▶ WORK INSTRUCTIONS
Report how many lines of the data contain the string "information". Add nothing.

═══ LISTED ENTRIES

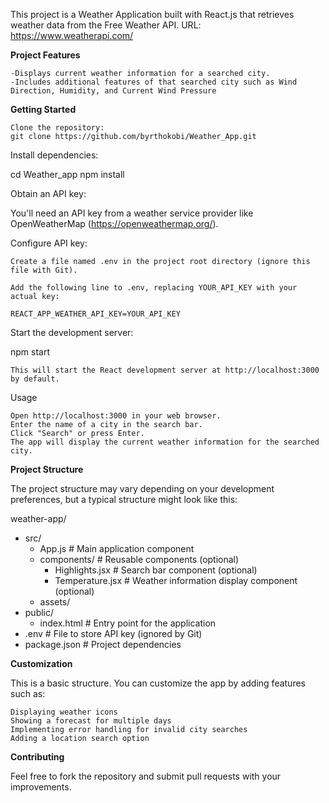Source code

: This project is a Weather Application built with React.js that retrieves weather data from the Free Weather API. URL: https://www.weatherapi.com/

**Project Features**

    -Displays current weather information for a searched city.
    -Includes additional features of that searched city such as Wind Direction, Humidity, and Current Wind Pressure
    
    
**Getting Started**

    Clone the repository:
    git clone https://github.com/byrthokobi/Weather_App.git

Install dependencies:

cd Weather_app
npm install


Obtain an API key:

You'll need an API key from a weather service provider like OpenWeatherMap (https://openweathermap.org/).

Configure API key:

    Create a file named .env in the project root directory (ignore this file with Git).

    Add the following line to .env, replacing YOUR_API_KEY with your actual key:

    REACT_APP_WEATHER_API_KEY=YOUR_API_KEY

Start the development server:

npm start

    This will start the React development server at http://localhost:3000 by default.

Usage

    Open http://localhost:3000 in your web browser.
    Enter the name of a city in the search bar.
    Click "Search" or press Enter.
    The app will display the current weather information for the searched city.

**Project Structure**

The project structure may vary depending on your development preferences, but a typical structure might look like this:

weather-app/
  - src/
    - App.js  # Main application component
    - components/  # Reusable components (optional)
      - Highlights.jsx  # Search bar component (optional)
      - Temperature.jsx  # Weather information display component (optional)
    - assets/
  - public/
    - index.html  # Entry point for the application
  - .env  # File to store API key (ignored by Git)
  - package.json  # Project dependencies

**Customization**

This is a basic structure. You can customize the app by adding features such as:

    Displaying weather icons
    Showing a forecast for multiple days
    Implementing error handling for invalid city searches
    Adding a location search option

**Contributing**

Feel free to fork the repository and submit pull requests with your improvements.
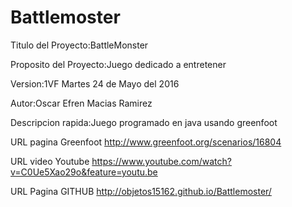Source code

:# Battlemoster

Titulo del Proyecto:BattleMonster

Proposito del Proyecto:Juego dedicado a entretener

Version:1VF Martes 24 de Mayo del 2016

Autor:Oscar Efren Macias Ramirez

Descripcion rapida:Juego programado en java usando greenfoot

URL pagina Greenfoot
http://www.greenfoot.org/scenarios/16804

URL video Youtube
https://www.youtube.com/watch?v=C0Ue5Xao29o&feature=youtu.be

URL Pagina GITHUB
http://objetos15162.github.io/Battlemoster/
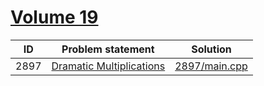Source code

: # [Volume 19](http://poj.org/problemlist?volume=19)


| ID   | Problem statement                                          | Solution                       |
|------|------------------------------------------------------------|--------------------------------|
| 2897 | [Dramatic Multiplications](http://poj.org/problem?id=2897) | [2897/main.cpp](2897/main.cpp) |

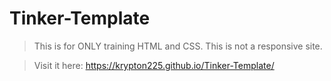 # Tinker-Template

> This is for ONLY training HTML and CSS.
> This is not a responsive site.

> Visit it here: https://krypton225.github.io/Tinker-Template/
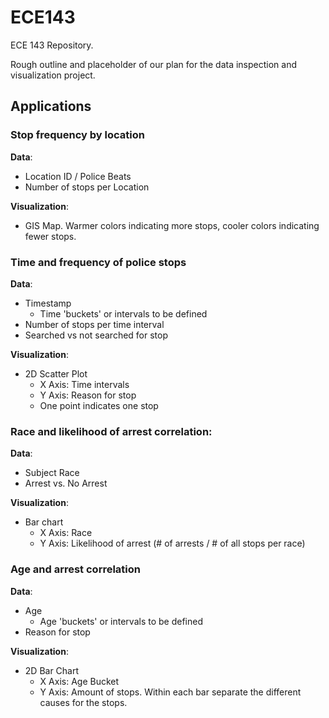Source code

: # ECE143
ECE 143 Repository.

Rough outline and placeholder of our plan for the data inspection and visualization project.

## Applications

### Stop frequency by location
**Data**:
- Location ID / Police Beats
- Number of stops per Location

**Visualization**:
- GIS Map. Warmer colors indicating more stops, cooler colors indicating fewer stops.

### Time and frequency of police stops
**Data**:
- Timestamp
    - Time 'buckets' or intervals to be defined
- Number of stops per time interval
- Searched vs not searched for stop

**Visualization**:
- 2D Scatter Plot
    - X Axis: Time intervals
    - Y Axis: Reason for stop
    - One point indicates one stop

### Race and likelihood of arrest correlation:
**Data**:
- Subject Race
- Arrest vs. No Arrest

**Visualization**:
- Bar chart
    - X Axis: Race
    - Y Axis: Likelihood of arrest (# of arrests / # of all stops per race)

### Age and arrest correlation
**Data**:
- Age
    - Age 'buckets' or intervals to be defined
- Reason for stop

**Visualization**:
- 2D Bar Chart
    - X Axis: Age Bucket
    - Y Axis: Amount of stops. Within each bar separate the different causes for the stops.
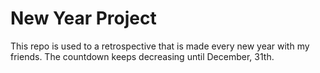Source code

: # New Year Project

This repo is used to a retrospective that is made every new year with my friends. The countdown keeps decreasing until December, 31th.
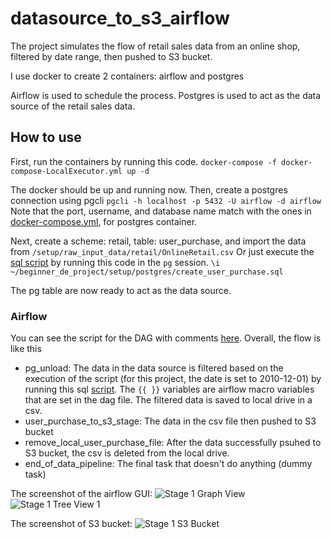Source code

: # datasource_to_s3_airflow
The project simulates the flow of retail sales data from an online shop, filtered by date range, then pushed to S3 bucket.

I use docker to create 2 containers: airflow and postgres

Airflow is used to schedule the process.
Postgres is used to act as the data source of the retail sales data.

## How to use
First, run the containers by running this code.
`docker-compose -f docker-compose-LocalExecutor.yml up -d`

The docker should be up and running now. Then, create a postgres connection using pgcli
`pgcli -h localhost -p 5432 -U airflow -d airflow`
Note that the port, username, and database name match with the ones in [docker-compose.yml](datasource_to_s3_airflow/docker-compose.yml), for postgres container.

Next, create a scheme: retail, table: user_purchase, and import the data from `/setup/raw_input_data/retail/OnlineRetail.csv` 
Or just execute the [sql script](datasource_to_s3_airflow/setup/postgres/create_user_purchase.sql) by running this code in the `pg` session.
`\i ~/beginner_de_project/setup/postgres/create_user_purchase.sql`

The pg table are now ready to act as the data source.

### Airflow
You can see the script for the DAG with comments [here](datasource_to_s3_airflow/dags/user_behaviour.py).
Overall, the flow is like this
- pg_unload:
The data in the data source is filtered based on the execution of the script (for this project, the date is set to 2010-12-01) by running this sql [script](datasource_to_s3_airflow/scripts/sql/filter_unload_user_purchase.sql). The `{{ }}` variables are airflow macro variables that are set in the dag file.
The filtered data is saved to local drive in a csv.
- user_purchase_to_s3_stage:
The data in the csv file then pushed to S3 bucket
- remove_local_user_purchase_file:
After the data successfully psuhed to S3 bucket, the csv is deleted from the local drive.
- end_of_data_pipeline:
The final task that doesn't do anything (dummy task)

The screenshot of the airflow GUI:
![Stage 1 Graph View](https://user-images.githubusercontent.com/47022822/115257772-9c84a780-a15a-11eb-8e9a-dfbc65dc55b7.PNG)
![Stage 1 Tree View 1](https://user-images.githubusercontent.com/47022822/115257815-a60e0f80-a15a-11eb-9c32-f454fe5adb99.PNG)

The screenshot of S3 bucket:
![Stage 1 S3 Bucket](https://user-images.githubusercontent.com/47022822/115257916-baeaa300-a15a-11eb-86c3-e03b2345609b.PNG)



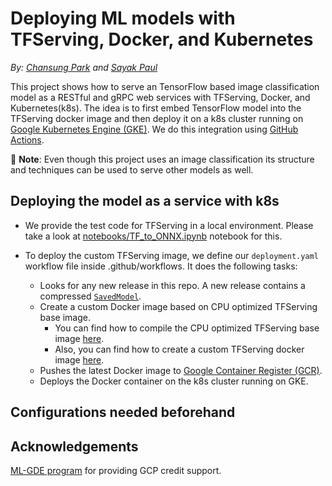 # Deploying ML models with TFServing, Docker, and Kubernetes

*By: [Chansung Park](https://github.com/deep-diver) and [Sayak Paul](https://github.com/sayakpaul)*

This project shows how to serve an TensorFlow based image classification model as a
RESTful and gRPC web services with TFServing, Docker, and Kubernetes(k8s). The idea is to first
embed TensorFlow model into the TFServing docker image and then deploy it on a k8s cluster running on [Google Kubernetes
Engine (GKE)](https://cloud.google.com/kubernetes-engine). We do this integration
using [GitHub Actions](https://github.com/features/actions). 

👋 **Note**: Even though this project uses an image classification its structure and techniques can
be used to serve other models as well.

## Deploying the model as a service with k8s

- We provide the test code for TFServing in a local environment. Please take a look at [notebooks/TF_to_ONNX.ipynb](...) notebook for this.

- To deploy the custom TFServing image, we define our `deployment.yaml` workflow file inside .github/workflows. It does the following tasks:
    - Looks for any new release in this repo. A new release contains a compressed [`SavedModel`](https://www.tensorflow.org/guide/saved_model).
    - Create a custom Docker image based on CPU optimized TFServing base image.
      - You can find how to compile the CPU optimized TFServing base image [here](https://github.com/tensorflow/serving/blob/master/tensorflow_serving/g3doc/setup.md#optimized-build).
      - Also, you can find how to create a custom TFServing docker image [here](https://www.tensorflow.org/tfx/serving/serving_kubernetes#commit_image_for_deployment).
    - Pushes the latest Docker image to [Google Container Register (GCR)](https://cloud.google.com/container-registry).
    - Deploys the Docker container on the k8s cluster running on GKE. 


## Configurations needed beforehand



## Acknowledgements

[ML-GDE program](https://developers.google.com/programs/experts/) for providing GCP credit support.

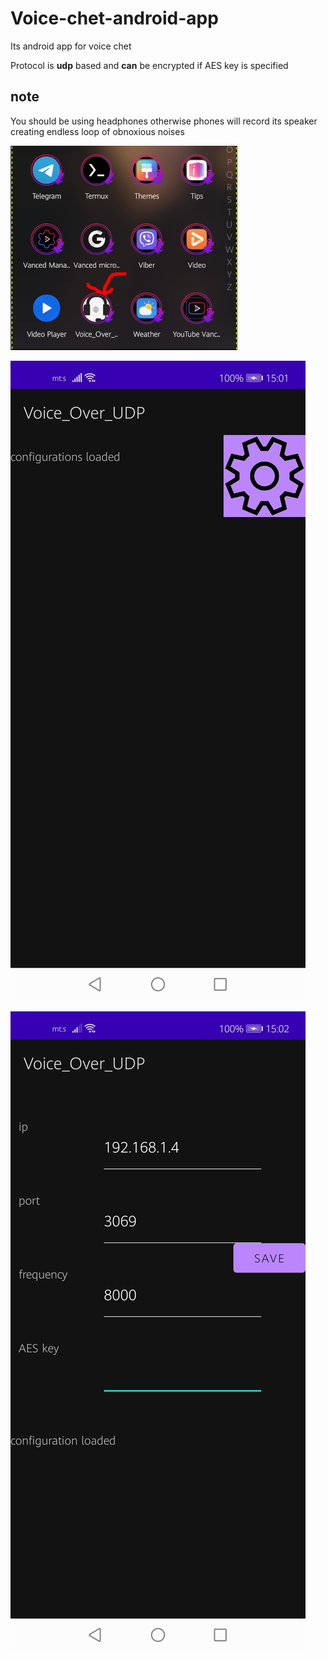 # Voice-chet-android-app

Its android app for voice chet 

Protocol is **udp** based and **can** be encrypted if AES key is specified 

## note 

You should be using headphones otherwise phones will record its speaker creating endless loop of obnoxious noises

![](https://github.com/joca069/Voice-chet-android-app/blob/master/p2.png?raw=true)

![](https://github.com/joca069/Voice-chet-android-app/blob/master/p1.jpg?raw=true)

![](https://github.com/joca069/Voice-chet-android-app/blob/master/p3.jpg?raw=true)


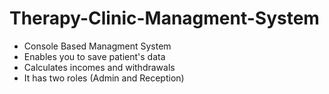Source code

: # Therapy-Clinic-Managment-System
* Console Based Managment System <br>
* Enables you to save patient's data <br>
* Calculates incomes and withdrawals
* It has two roles (Admin and Reception)

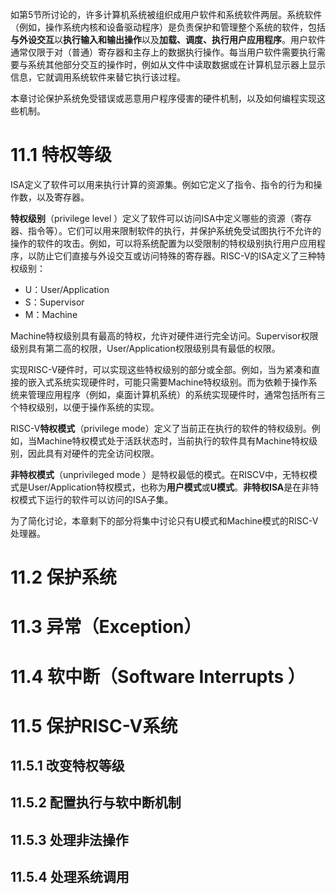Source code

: 如第5节所讨论的，许多计算机系统被组织成用户软件和系统软件两层。系统软件（例如，操作系统内核和设备驱动程序）是负责保护和管理整个系统的软件，包括**与外设交互**以**执行输入和输出操作**以及**加载、调度、执行用户应用程序**。用户软件通常仅限于对（普通）寄存器和主存上的数据执行操作。每当用户软件需要执行需要与系统其他部分交互的操作时，例如从文件中读取数据或在计算机显示器上显示信息，它就调用系统软件来替它执行该过程。

本章讨论保护系统免受错误或恶意用户程序侵害的硬件机制，以及如何编程实现这些机制。

# 11.1 特权等级

ISA定义了软件可以用来执行计算的资源集。例如它定义了指令、指令的行为和操作数，以及寄存器。

**特权级别**（privilege level ）定义了软件可以访问ISA中定义哪些的资源（寄存器、指令等）。它们可以用来限制软件的执行，并保护系统免受试图执行不允许的操作的软件的攻击。例如，可以将系统配置为以受限制的特权级别执行用户应用程序，以防止它们直接与外设交互或访问特殊的寄存器。RISC-V的ISA定义了三种特权级别：

* U：User/Application  
* S：Supervisor  
* M：Machine

Machine特权级别具有最高的特权，允许对硬件进行完全访问。Supervisor权限级别具有第二高的权限，User/Application权限级别具有最低的权限。

实现RISC-V硬件时，可以实现这些特权级别的部分或全部。例如，当为紧凑和直接的嵌入式系统实现硬件时，可能只需要Machine特权级别。而为依赖于操作系统来管理应用程序（例如，桌面计算机系统）的系统实现硬件时，通常包括所有三个特权级别，以便于操作系统的实现。

RISC-V**特权模式**（privilege mode）定义了当前正在执行的软件的特权级别。例如，当Machine特权模式处于活跃状态时，当前执行的软件具有Machine特权级别，因此具有对硬件的完全访问权限。

**非特权模式**（unprivileged mode ）是特权最低的模式。在RISCV中，无特权模式是User/Application特权模式，也称为**用户模式**或**U模式**。**非特权ISA**是在非特权模式下运行的软件可以访问的ISA子集。

为了简化讨论，本章剩下的部分将集中讨论只有U模式和Machine模式的RISC-V处理器。



# 11.2  保护系统

# 11.3 异常（Exception）

# 11.4 软中断（Software Interrupts  ）

# 11.5 保护RISC-V系统

## 11.5.1 改变特权等级

## 11.5.2 配置执行与软中断机制

## 11.5.3 处理非法操作

## 11.5.4 处理系统调用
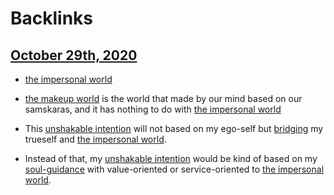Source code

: 
# Backlinks
## [October 29th, 2020](<October 29th, 2020.md>)
- [the impersonal world](<the impersonal world.md>)

- [the makeup world](<the makeup world.md>) is the world that made by our mind based on our samskaras, and it has nothing to do with [the impersonal world](<the impersonal world.md>)

- This [unshakable intention](<unshakable intention.md>) will not based on my ego-self but [bridging](<bridging.md>) my trueself and [the impersonal world](<the impersonal world.md>).

- Instead of that, my [unshakable intention](<unshakable intention.md>) would be kind of based on my [soul-guidance](<soul-guidance.md>) with value-oriented or service-oriented to [the impersonal world](<the impersonal world.md>).

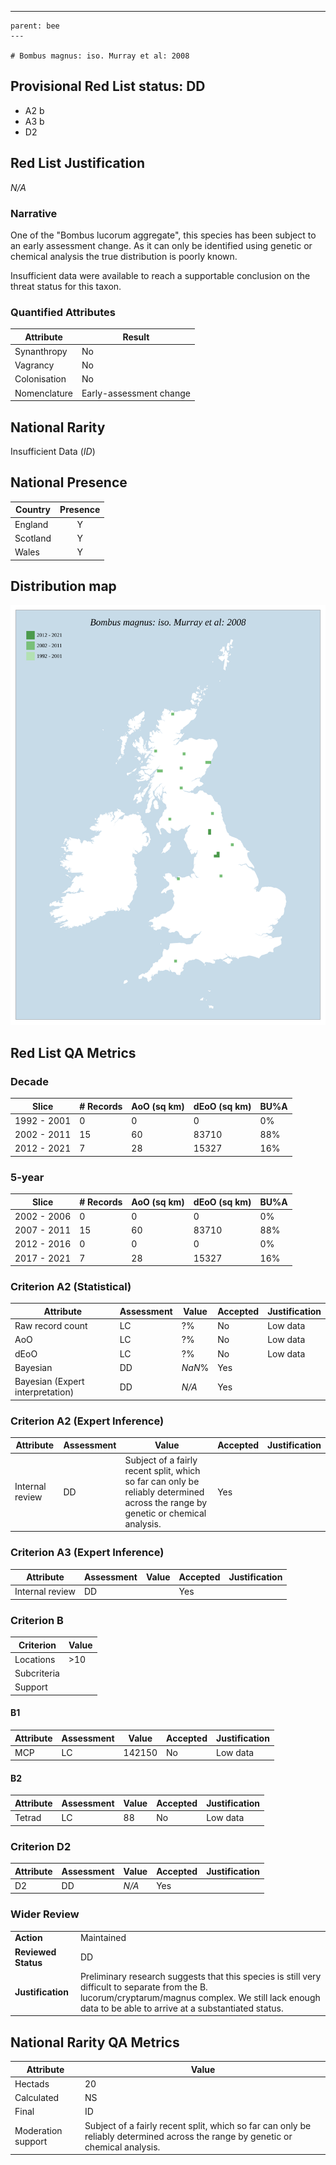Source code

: ---
    parent: bee
    ---

    # Bombus magnus: iso. Murray et al: 2008

## Provisional Red List status: DD
- A2 b
- A3 b
- D2

## Red List Justification
*N/A*
### Narrative
One of the "Bombus lucorum aggregate", this species has been subject to an early assessment change. As it can only be identified using genetic or chemical analysis the true distribution is poorly known.

Insufficient data were available to reach a supportable conclusion on the threat status for this taxon.
### Quantified Attributes
|Attribute|Result|
|---|---|
|Synanthropy|No|
|Vagrancy|No|
|Colonisation|No|
|Nomenclature|Early-assessment change|


## National Rarity
Insufficient Data (*ID*)

## National Presence
|Country|Presence
|---|:-:|
|England|Y|
|Scotland|Y|
|Wales|Y|


## Distribution map
![](../map/530.svg)

## Red List QA Metrics
### Decade
| Slice | # Records | AoO (sq km) | dEoO (sq km) |BU%A |
|---|---|---|---|---|
|1992 - 2001|0|0|0|0%|
|2002 - 2011|15|60|83710|88%|
|2012 - 2021|7|28|15327|16%|
### 5-year
| Slice | # Records | AoO (sq km) | dEoO (sq km) |BU%A |
|---|---|---|---|---|
|2002 - 2006|0|0|0|0%|
|2007 - 2011|15|60|83710|88%|
|2012 - 2016|0|0|0|0%|
|2017 - 2021|7|28|15327|16%|
### Criterion A2 (Statistical)
|Attribute|Assessment|Value|Accepted|Justification
|---|---|---|---|---|
|Raw record count|LC|?%|No|Low data|
|AoO|LC|?%|No|Low data|
|dEoO|LC|?%|No|Low data|
|Bayesian|DD|*NaN*%|Yes||
|Bayesian (Expert interpretation)|DD|*N/A*|Yes||
### Criterion A2 (Expert Inference)
|Attribute|Assessment|Value|Accepted|Justification
|---|---|---|---|---|
|Internal review|DD|Subject of a fairly recent split, which so far can only be reliably determined across the range by genetic or chemical analysis.|Yes||
### Criterion A3 (Expert Inference)
|Attribute|Assessment|Value|Accepted|Justification
|---|---|---|---|---|
|Internal review|DD||Yes||
### Criterion B
|Criterion| Value|
|---|---|
|Locations|>10|
|Subcriteria||
|Support||
#### B1
|Attribute|Assessment|Value|Accepted|Justification
|---|---|---|---|---|
|MCP|LC|142150|No|Low data|
#### B2
|Attribute|Assessment|Value|Accepted|Justification
|---|---|---|---|---|
|Tetrad|LC|88|No|Low data|
### Criterion D2
|Attribute|Assessment|Value|Accepted|Justification
|---|---|---|---|---|
|D2|DD|*N/A*|Yes||
### Wider Review
|  |  |
|---|---|
|**Action**|Maintained|
|**Reviewed Status**|DD|
|**Justification**|Preliminary research suggests that this species is still very difficult to separate from the B. lucorum/cryptarum/magnus complex. We still lack enough data to be able to arrive at a substantiated status.|


## National Rarity QA Metrics
|Attribute|Value|
|---|---|
|Hectads|20|
|Calculated|NS|
|Final|ID|
|Moderation support|Subject of a fairly recent split, which so far can only be reliably determined across the range by genetic or chemical analysis.|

══════

▶ RESPONSE BOX
3